When the greats of satire pile on, by contrast, they do so not only to make a point; generally, it is meticulously constructed to be the point. In his Epistle to Augustus, Pope gives his version of satire’s place amid the strife caused among friends and family by taunts that sting:

Hence, Satire rose, that just the medium hit,

And heals with Morals what it hurts with Wit.

So, when our traveling hero in Gulliver’s Travels is told by the king of the giants in Brobdingnag that he is a member of “the most contemptible race of little odious vermin that nature ever suffered to crawl on the face of the earth”, Swift is unloading on his contemporaries. We know this because the passages setting up this moment consist of Gulliver describing to the king in exquisite detail how his society works. The invective is great, but the set-up is what makes it devastating. The matter-of-fact tone with which humanity’s foibles and the king’s assessment are recounted adds tremendously to the satire’s power.  

Passages both before and after also enhance the episode’s impact. The change of scale and perspective from the first voyage encountering the tiny, and small-minded, Lilliputians to the second one visiting the giant Brobdingnagians is loaded with content well beyond the children’s adventure story the book is sometimes taken to be. Swift is not done lambasting the human race at this point of the book, either.
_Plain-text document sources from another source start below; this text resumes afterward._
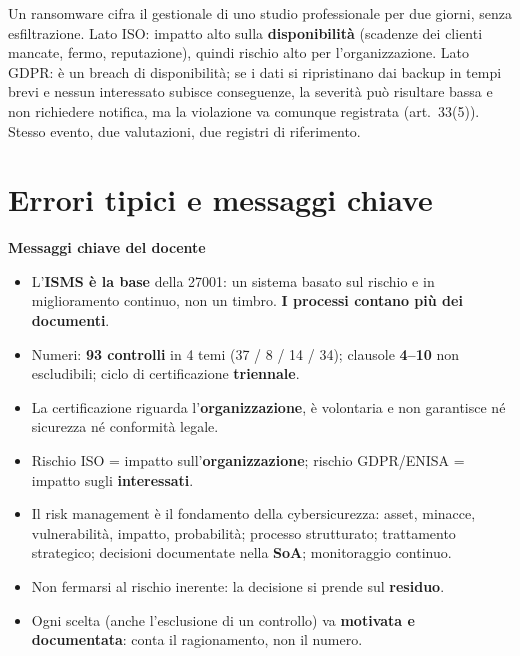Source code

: \begin{integrazione}
Un ransomware cifra il gestionale di uno studio professionale per due giorni, senza esfiltrazione. Lato
ISO: impatto alto sulla \textbf{disponibilità} (scadenze dei clienti mancate, fermo, reputazione), quindi
rischio alto per l'organizzazione. Lato GDPR: è un breach di disponibilità; se i dati si ripristinano dai
backup in tempi brevi e nessun interessato subisce conseguenze, la severità può risultare bassa e non
richiedere notifica, ma la violazione va comunque registrata (art.~33(5)). Stesso evento, due valutazioni,
due registri di riferimento.
\end{integrazione}

\section{Errori tipici e messaggi chiave}
\label{sec:iso-errori}
\begin{esame}
\textbf{Messaggi chiave del docente}
\begin{itemize}
  \item L'\textbf{ISMS è la base} della 27001: un sistema basato sul rischio e in miglioramento continuo,
    non un timbro. \textbf{I processi contano più dei documenti}.
  \item Numeri: \textbf{93 controlli} in 4 temi (37 / 8 / 14 / 34); clausole \textbf{4--10} non escludibili;
    ciclo di certificazione \textbf{triennale}.
  \item La certificazione riguarda l'\textbf{organizzazione}, è volontaria e non garantisce né sicurezza né
    conformità legale.
  \item Rischio ISO = impatto sull'\textbf{organizzazione}; rischio GDPR/ENISA = impatto sugli
    \textbf{interessati}.
  \item Il risk management è il fondamento della cybersicurezza: asset, minacce, vulnerabilità, impatto,
    probabilità; processo strutturato; trattamento strategico; decisioni documentate nella \textbf{SoA};
    monitoraggio continuo.
  \item Non fermarsi al rischio inerente: la decisione si prende sul \textbf{residuo}.
  \item Ogni scelta (anche l'esclusione di un controllo) va \textbf{motivata e documentata}: conta il
    ragionamento, non il numero.
\end{itemize}
\end{esame}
The (less remembered) final voyage, comparing the crude, human-like Yahoos to the vastly superior horse-like Houyhnhnms, is even more scathing.

Where does this leave us when it comes to letting deserving targets have it?
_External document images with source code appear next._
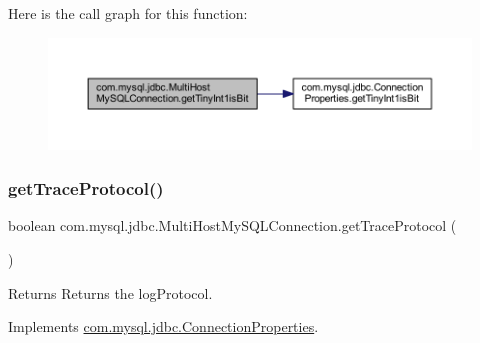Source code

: Here is the call graph for this function\+:
\nopagebreak
\begin{figure}[H]
\begin{center}
\leavevmode
\includegraphics[width=350pt]{classcom_1_1mysql_1_1jdbc_1_1_multi_host_my_s_q_l_connection_a94faebe8a08ecfceb521766576703f02_cgraph}
\end{center}
\end{figure}
\mbox{\label{classcom_1_1mysql_1_1jdbc_1_1_multi_host_my_s_q_l_connection_ac04f24be8ad62148eb1ea1718ea42851}} 
\subsubsection{\texorpdfstring{get\+Trace\+Protocol()}{getTraceProtocol()}}
{\footnotesize\ttfamily boolean com.\+mysql.\+jdbc.\+Multi\+Host\+My\+S\+Q\+L\+Connection.\+get\+Trace\+Protocol (\begin{DoxyParamCaption}{ }\end{DoxyParamCaption})}

\begin{DoxyReturn}{Returns}
Returns the log\+Protocol. 
\end{DoxyReturn}


Implements \mbox{\hyperlink{interfacecom_1_1mysql_1_1jdbc_1_1_connection_properties_ac91e629cc7505335e1de76be5d070102}{com.\+mysql.\+jdbc.\+Connection\+Properties}}.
  1. Those of us who are the modern Jonathan Swifts, assuming there are any: go for it.
  2. Even for the satiric greats, though, invective is just one of their techniques, and not usually the most effective. Their most telling points are generally made more subtly and artfully with wit and brilliant juxtaposition of circumstance.
  3. While using humor well can be very effective, those of us not in Swift’s class as writers would be better served skipping ad hominem attacks and focusing on the merits of the issues.

Conclusion

Communication is difficult enough when we are trying hard to do it well. We must first have an idea or feeling worth transmitting and turn that content into gesture, language and sound. Then it must be received by the other and transformed into the content intended by the sender. Much can go wrong along the way, under the best of circumstances.

The coarsening of our discourse makes for extraordinarily ineffective communication. When the discussion needed is about really important matters, this is a big deal.

To be clear, this is not about us all being “nice” (although Rodney King’s quote after viewing the horrendous carnage that followed his beating – “I just want to say…can we all get along?” – has always struck me as a hallmark of lucidity and wisdom). Above all, it is not about “giving in” or abandoning beliefs and principles.

To spell out a few suggested takeaways:

  1. If we care about our issues as much as we pretend, we should be willing to discuss them on the merits, rather than taking the lazy way out so prevalent in our current discourse.
  2. If we care about each other, we should want to discuss important matters with respect for each other and some humility regarding ourselves.
  3. Ruined Thanksgiving dinners and broken friendships are bad enough, but there is enough at stake with the issues that polarize, and the next election looming, for us to insist that we all do better.

Now, I can’t believe I’m putting this in writing and then posting it for all to read, but sometimes I’m actually wrong about something – or someone. Sometimes I learn from listening to someone with whom I disagree. More subtly, sometimes my position strengthens or gains in nuance for having recognized that the other side has a point. Sometimes my supposed adversary and I realize that our interests are not diametrically opposed in a zero-sum game (4/2/19 post).

Woe to any candidate for any office who has no sense of this, who wants to win for the sake of winning, and who has too little regard for us (or the office in question) to bother seeking our support through persuasion.